I just want to say that it is neither. The context is not referring to the canon of Scripture or the second coming of Christ. What is the context talking about? Here's an insight from Captain Obvious. The context is about love. Paul's entire point in the book is that the Corinthians think that Christian spirituality is primarily bound up in being philosophically savvy and having spiritual displays of power, and that such an understanding of Christian spirituality is fallacious.

Instead, Christianity is about love. Love doesn't divide up into groups who should all be one in Christ. Love doesn't let sin destroy the congregation because it thinks it's being gracious to the unrepentant sinner. Love doesn't divorce a spouse or even sin against oneself. Love doesn't ruin a fellow believer by getting eating things sacrificed to idols, or eat all of the communion and get drunk by hogging all of the wine before the poor among you can partake of it in communion. Love doesn't criticize a laborer in the gospel for partaking of material support to help him in that endeavor. Love doesn't lift one gift up above another in terms of seeing the Spirit's favor upon one individual versus another. Love allows the congregation to be edified by its gifts, rather than creating chaos that doesn't allow the truth to be heard and distinguished from error. Love seeks to uphold the gospel and the doctrine of the future resurrection, and does not upset others by saying there is no resurrection from the dead. Love loves Christ and all else is anathema.

Hence, love is spiritual maturity, not being heady and having spiritual gifts. Those things may be things of the spirit. They are the means to get to a mature love in Christ, but they are not spiritual maturity themselves.
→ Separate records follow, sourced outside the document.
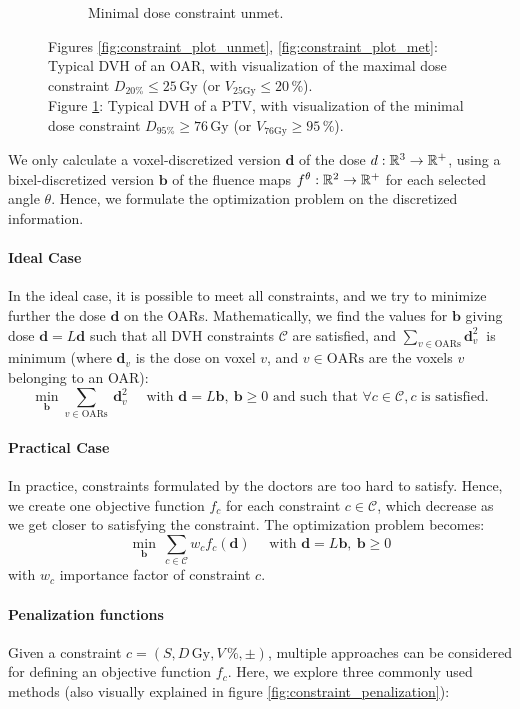 \begin{figure}
\begin{subfigure}{0.32\textwidth}
		\caption{Minimal dose constraint unmet.}
		\label{fig:constraint_plot_min}
	\end{subfigure}
	\caption*{
		Figures \ref{fig:constraint_plot_unmet}, \ref{fig:constraint_plot_met}:
		Typical DVH of an OAR, with visualization of the maximal dose constraint $D_{20\%} \leq 25\,\text{Gy}$ (or $V_{25\text{Gy}} \leq 20\,\%$).\\
		Figure \ref{fig:constraint_plot_min}:
		Typical DVH of a PTV, with visualization of the minimal dose constraint $D_{95\%} \geq 76\,\text{Gy}$ (or $V_{76\text{Gy}} \geq 95\,\%$).
	}
	\label{fig:constraint_plot}
\end{figure}

We only calculate a voxel-discretized version $\mathbf{d}$ of the dose $d: \mathbb{R}^3 \to \mathbb{R}^+$, using a bixel-discretized version $\mathbf{b}$ of the fluence maps $f^\theta: \mathbb{R}^2 \to \mathbb{R}^+$ for each selected angle $\theta$.
Hence, we formulate the optimization problem on the discretized information.

\paragraph{Ideal Case}
In the ideal case, it is possible to meet all constraints, and we try to minimize further the dose $\mathbf{d}$ on the OARs.
Mathematically, we find the values for $\mathbf{b}$ giving dose $\mathbf{d} = L\mathbf{d}$ such that all DVH constraints $\mathcal{C}$ are satisfied, and $\sum_{v \in \text{OARs}} \mathbf{d}_v^2 \ $ is minimum (where $\mathbf{d}_v$ is the dose on voxel $v$, and $v \in \text{OARs}$ are the voxels $v$ belonging to an OAR):
$$
\min_{\mathbf{b}} \sum_{v \in \text{OARs}} \ \mathbf{d}_v^2
\quad \text{ with }
\mathbf{d} = L\mathbf{b}, \ \mathbf{b} \geq 0
\text{ and such that }
\forall c \in \mathcal{C}, c \text{ is satisfied.}
$$

\paragraph{Practical Case}
In practice, constraints formulated by the doctors are too hard to satisfy.
Hence, we create one objective function $f_c$ for each constraint $c \in \mathcal{C}$, which decrease as we get closer to satisfying the constraint.
The optimization problem becomes:
$$
\min_{\mathbf{b}} \ \sum_{c \in \mathcal{C}} w_c f_c(\mathbf{d})
\quad \text{ with }
\mathbf{d} = L\mathbf{b}, \ \mathbf{b} \geq 0
$$
with $w_c$ importance factor of constraint $c$.

\paragraph{Penalization functions}
Given a constraint $c = \left( S, D\,\text{Gy}, V\,\%, \pm \right)$, multiple approaches can be considered for defining an objective function \( f_c \).
Here, we explore three commonly used methods (also visually explained in figure \ref{fig:constraint_penalization}):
And do you know what the word for "maturity" is in the Greek New Testament? That's right. It's "perfect," i.e., telios "the ends," "the goal," "maturity." In fact, the word often refers to a full grown adult, i.e., one who has come to maturity. So what is the "perfect," Boys and Girls? Love. When maturity in love comes, the partial will be done away. When a true spiritual maturity in genuine Christian love has been obtained, the partial is no longer needed. So the true discussion should center on whether the partial here just refers to "anything God has put in the world at various times to mature us in love," or if it literally refers to sign gifts and philosophical knowledge, so that even if we view more things as a part of the "partial," they must some how always be included in what brings us to maturity. That would really be where the cessationist and continuationist disagree, not on the issue of the perfect, as it does not give us a date in history, but a gnomic designation that simply suggests that when the ends have been reached the means are no longer needed. Hence, the means are subordinate to the ends and are therefore of lesser importance than the ends. Ergo, the Corinthians need to evaluate themselves in terms of the ends, not whether God has provided the means to them, since spiritual maturity and God's pleasure is found in the seeking of the ends, not the seeking of the means as ends in and of themselves.


  1. Thanks Truth.

    I would emphasize that a bit differently, in that once maturity in love has been accomplished for the church, the partial passes away. I think this does not occur until the resurrection. If that's what MacArthur means by "the eternal state," then I would agree with him. If he means, this is what happens when we die, then I would disagree. But the emphasis I would put on it is that the "perfect" refers specifically to love in this chapter, not to a time period when a particular event occurs. So the emphasis is on the event, rather than the time of the event.

    Having said all of that, I think tongues cease at the Fall of Jerusalem in AD 70, and that prophecy begins to pass away as a sufficient amount of Scripture becomes completed and dispersed throughout the Church. But neither of those would I root in 1 Cor 13, so I'm with MacArthur on that point.